O ChatGPT é o primeiro motor de inteligência artificial a ser utilizado por um grande número de pessoas – um milhão nos primeiros cinco dias. Para quem o experimentou, é uma experiência quase surreal ver como responde a qualquer questão posta em linguagem natural. O ChatGPT ainda tem muitas arestas por limar – o que o motor nos oferece é uma “média do que já existe” e não novo pensamento e novas soluções – mas é um vislumbre de um futuro próximo e deixa-nos a pensar no mundo em que os nossos filhos e netos vão viver – e, sobretudo, como (n)os devemos preparar para esse mundo.

O modelo de educação que temos mudou pouco desde a Prússia de Frederico o Grande: um professor à frente dos alunos, aulas, de sala em sala, como uma linha de montagem. Toda a gente a aprender a mesma coisa, ao mesmo tempo.
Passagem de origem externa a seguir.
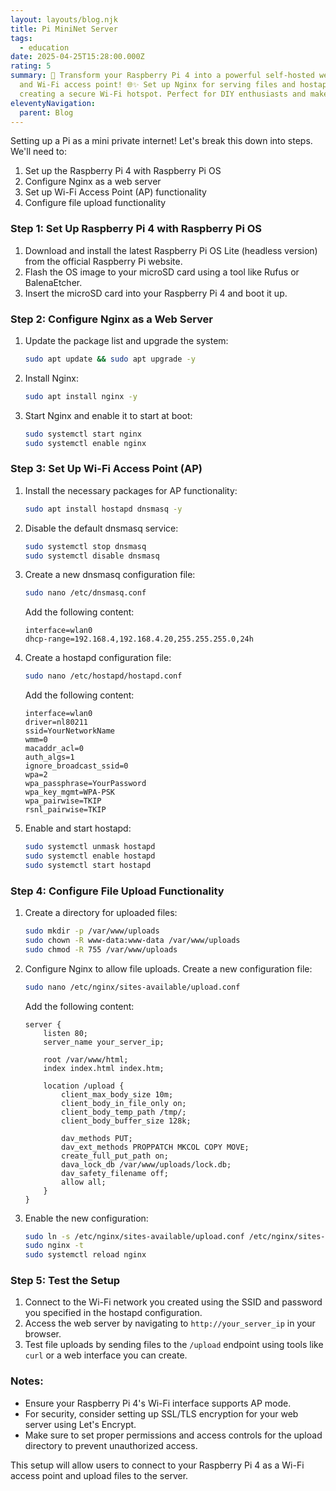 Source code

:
 ```yaml
---
layout: layouts/blog.njk
title: Pi MiniNet Server
tags:
  - education
date: 2025-04-25T15:28:00.000Z
rating: 5
summary: 🚀 Transform your Raspberry Pi 4 into a powerful self-hosted web server
  and Wi-Fi access point! 🌐✨ Set up Nginx for serving files and hostapd for
  creating a secure Wi-Fi hotspot. Perfect for DIY enthusiasts and makers! 💻📡
eleventyNavigation:
  parent: Blog
---
```

Setting up a Pi as a mini private internet! Let's break this down into steps. We'll need to:

1. Set up the Raspberry Pi 4 with Raspberry Pi OS
2. Configure Nginx as a web server
3. Set up Wi-Fi Access Point (AP) functionality
4. Configure file upload functionality

### Step 1: Set Up Raspberry Pi 4 with Raspberry Pi OS

1. Download and install the latest Raspberry Pi OS Lite (headless version) from the official Raspberry Pi website.
2. Flash the OS image to your microSD card using a tool like Rufus or BalenaEtcher.
3. Insert the microSD card into your Raspberry Pi 4 and boot it up.

### Step 2: Configure Nginx as a Web Server

1. Update the package list and upgrade the system:
   ```bash
   sudo apt update && sudo apt upgrade -y
   ```
2. Install Nginx:
   ```bash
   sudo apt install nginx -y
   ```
3. Start Nginx and enable it to start at boot:
   ```bash
   sudo systemctl start nginx
   sudo systemctl enable nginx
   ```

### Step 3: Set Up Wi-Fi Access Point (AP)

1. Install the necessary packages for AP functionality:
   ```bash
   sudo apt install hostapd dnsmasq -y
   ```
2. Disable the default dnsmasq service:
   ```bash
   sudo systemctl stop dnsmasq
   sudo systemctl disable dnsmasq
   ```
3. Create a new dnsmasq configuration file:
   ```bash
   sudo nano /etc/dnsmasq.conf
   ```
   Add the following content:
   ```
   interface=wlan0
   dhcp-range=192.168.4,192.168.4.20,255.255.255.0,24h
   ```
4. Create a hostapd configuration file:
   ```bash
   sudo nano /etc/hostapd/hostapd.conf
   ```
   Add the following content:
   ```
   interface=wlan0
   driver=nl80211
   ssid=YourNetworkName
   wmm=0
   macaddr_acl=0
   auth_algs=1
   ignore_broadcast_ssid=0
   wpa=2
   wpa_passphrase=YourPassword
   wpa_key_mgmt=WPA-PSK
   wpa_pairwise=TKIP
   rsnl_pairwise=TKIP
   ```
5. Enable and start hostapd:
   ```bash
   sudo systemctl unmask hostapd
   sudo systemctl enable hostapd
   sudo systemctl start hostapd
   ```

### Step 4: Configure File Upload Functionality

1. Create a directory for uploaded files:
   ```bash
   sudo mkdir -p /var/www/uploads
   sudo chown -R www-data:www-data /var/www/uploads
   sudo chmod -R 755 /var/www/uploads
   ```
2. Configure Nginx to allow file uploads. Create a new configuration file:
   ```bash
   sudo nano /etc/nginx/sites-available/upload.conf
   ```
   Add the following content:
   ```
   server {
       listen 80;
       server_name your_server_ip;

       root /var/www/html;
       index index.html index.htm;

       location /upload {
           client_max_body_size 10m;
           client_body_in_file_only on;
           client_body_temp_path /tmp/;
           client_body_buffer_size 128k;

           dav_methods PUT;
           dav_ext_methods PROPPATCH MKCOL COPY MOVE;
           create_full_put_path on;
           dava_lock_db /var/www/uploads/lock.db;
           dav_safety_filename off;
           allow all;
       }
   }
   ```
3. Enable the new configuration:
   ```bash
   sudo ln -s /etc/nginx/sites-available/upload.conf /etc/nginx/sites-enabled/
   sudo nginx -t
   sudo systemctl reload nginx
   ```

### Step 5: Test the Setup

1. Connect to the Wi-Fi network you created using the SSID and password you specified in the hostapd configuration.
2. Access the web server by navigating to `http://your_server_ip` in your browser.
3. Test file uploads by sending files to the `/upload` endpoint using tools like `curl` or a web interface you can create.

### Notes:

- Ensure your Raspberry Pi 4's Wi-Fi interface supports AP mode.
- For security, consider setting up SSL/TLS encryption for your web server using Let's Encrypt.
- Make sure to set proper permissions and access controls for the upload directory to prevent unauthorized access.

This setup will allow users to connect to your Raspberry Pi 4 as a Wi-Fi access point and upload files to the server.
Este modelo de educação teve o grande sucesso de levar os países desenvolvidos à escolaridade quase universal. Mas, no entanto, tem grandes fragilidades: como Glasser mostrou, a taxa de retenção de conhecimento numa aula é baixa (menos de 10%), não aprendemos todos ao mesmo tempo, nem somos todos motivados pelos mesmos temas e pelos mesmos estímulos. Além disso, é um sistema caro, com taxas de desistência elevadas, e que em Portugal ainda não resolveu o desalinhamento entre as competências oferecidas e as requeridas pelo mercado de trabalho, contribuindo para manter o desemprego jovem muito elevado.
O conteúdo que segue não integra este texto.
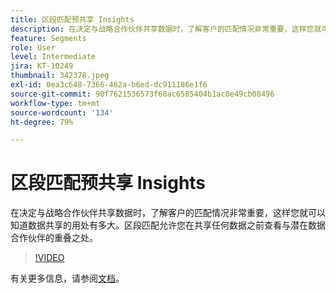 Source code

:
 ```yaml
---
title: 区段匹配预共享 Insights
description: 在决定与战略合作伙伴共享数据时，了解客户的匹配情况非常重要，这样您就可以知道数据共享的用处有多大。区段匹配允许您在共享任何数据之前查看与潜在数据合作伙伴的重叠，并且还可以完成与这些合作伙伴的双向数据共享。
feature: Segments
role: User
level: Intermediate
jira: KT-10249
thumbnail: 342378.jpeg
exl-id: 0ea3c648-7366-462a-b6ed-dc911186e1f6
source-git-commit: 90f7621536573f60ac6585404b1ac0e49cb08496
workflow-type: tm+mt
source-wordcount: '134'
ht-degree: 79%

---
```


# 区段匹配预共享 Insights

在决定与战略合作伙伴共享数据时，了解客户的匹配情况非常重要，这样您就可以知道数据共享的用处有多大。区段匹配允许您在共享任何数据之前查看与潜在数据合作伙伴的重叠之处。

>[!VIDEO](https://video.tv.adobe.com/v/342378/?quality=12&learn=on)

有关更多信息，请参阅[文档](https://experienceleague.adobe.com/docs/experience-platform/segmentation/ui/segment-match/overview.html?lang=zh-Hans)。
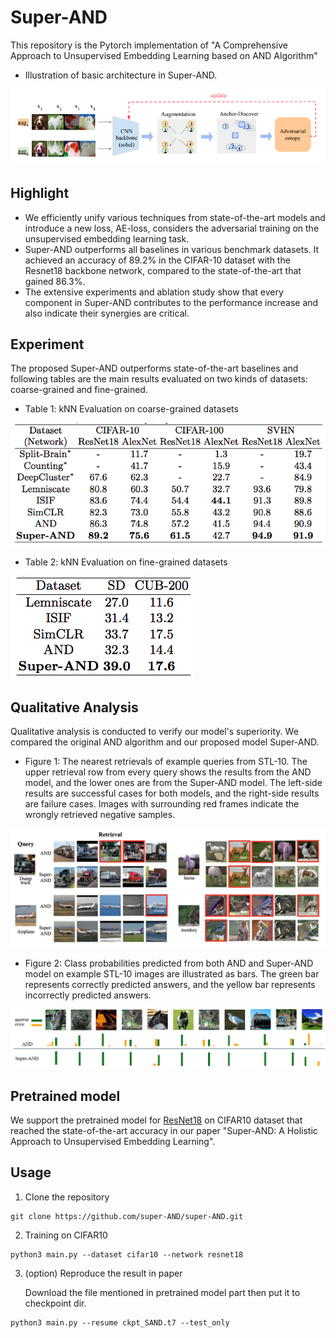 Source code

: # Super-AND
This repository is the Pytorch implementation of "A Comprehensive Approach to Unsupervised Embedding Learning based on AND Algorithm"
* Illustration of basic architecture in Super-AND.
<img src="./fig/basic2.png">

## Highlight
* We efficiently unify various techniques from state-of-the-art models and introduce a new loss, AE-loss, considers the adversarial training on the unsupervised embedding learning task.
* Super-AND outperforms all baselines in various benchmark datasets. It achieved an accuracy of 89.2% in the CIFAR-10 dataset with the Resnet18 backbone network, compared to the state-of-the-art that gained 86.3%.
* The extensive experiments and ablation study show that every component in Super-AND contributes to the performance increase and also indicate their synergies are critical.


## Experiment
The proposed Super-AND outperforms state-of-the-art baselines and following tables are the main results evaluated on two kinds of datasets: coarse-grained and fine-grained.

* Table 1: kNN Evaluation on coarse-grained datasets

<img src="./fig/coarse2.png">

* Table 2: kNN Evaluation on fine-grained datasets

<img src="./fig/fine2.png">


## Qualitative Analysis
Qualitative analysis is conducted to verify our model's superiority. We compared the original AND algorithm and our proposed model Super-AND.
* Figure 1: The nearest retrievals of example queries from STL-10. The upper retrieval row from every query shows the results from the AND model, and the lower ones are from the Super-AND model. The left-side results are successful cases for both models, and the right-side results are failure cases. Images with surrounding red frames indicate the wrongly retrieved negative samples.

<img src="./fig/qualitative1.png">

* Figure 2: Class probabilities predicted from both AND and Super-AND model on example STL-10 images are illustrated as bars. The green bar represents correctly predicted answers, and the yellow bar represents incorrectly predicted answers.

<img src="./fig/qualitative2.png">

## Pretrained model
We support the pretrained model for [ResNet18](https://drive.google.com/file/d/1cABTquqOl5N2Wbchxs0-DBI6OVfnqY5J/view?usp=sharing) on CIFAR10 dataset that reached the state-of-the-art accuracy in our paper "Super-AND: A Holistic Approach to Unsupervised Embedding Learning".

## Usage
1. Clone the repository
```
git clone https://github.com/super-AND/super-AND.git
```
2. Training on CIFAR10
```
python3 main.py --dataset cifar10 --network resnet18
```
3. (option) Reproduce the result in paper

    Download the file mentioned in pretrained model part then put it to checkpoint dir.
```
python3 main.py --resume ckpt_SAND.t7 --test_only
```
A verdade é que as necessidades de educação da sociedade estão a mudar rapidamente. Nesta revolução digital, para além da literacia e numeracia, vamos precisar mais do que nunca de desenvolver as competências humanas (sociais e emocionais), complementares da inteligência artificial: criatividade, resolução de problemas, comunicação, empatia, pensamento crítico, ética… Como sociedade, precisamos de diversidade de conhecimentos e competências, em vez do “one size fits all” da educação tradicional. E precisamos de educação ao longo da vida, estimulando a aquisição de novas aprendizagens, em vez de estudar até aos vinte e poucos anos e trabalhar até à reforma.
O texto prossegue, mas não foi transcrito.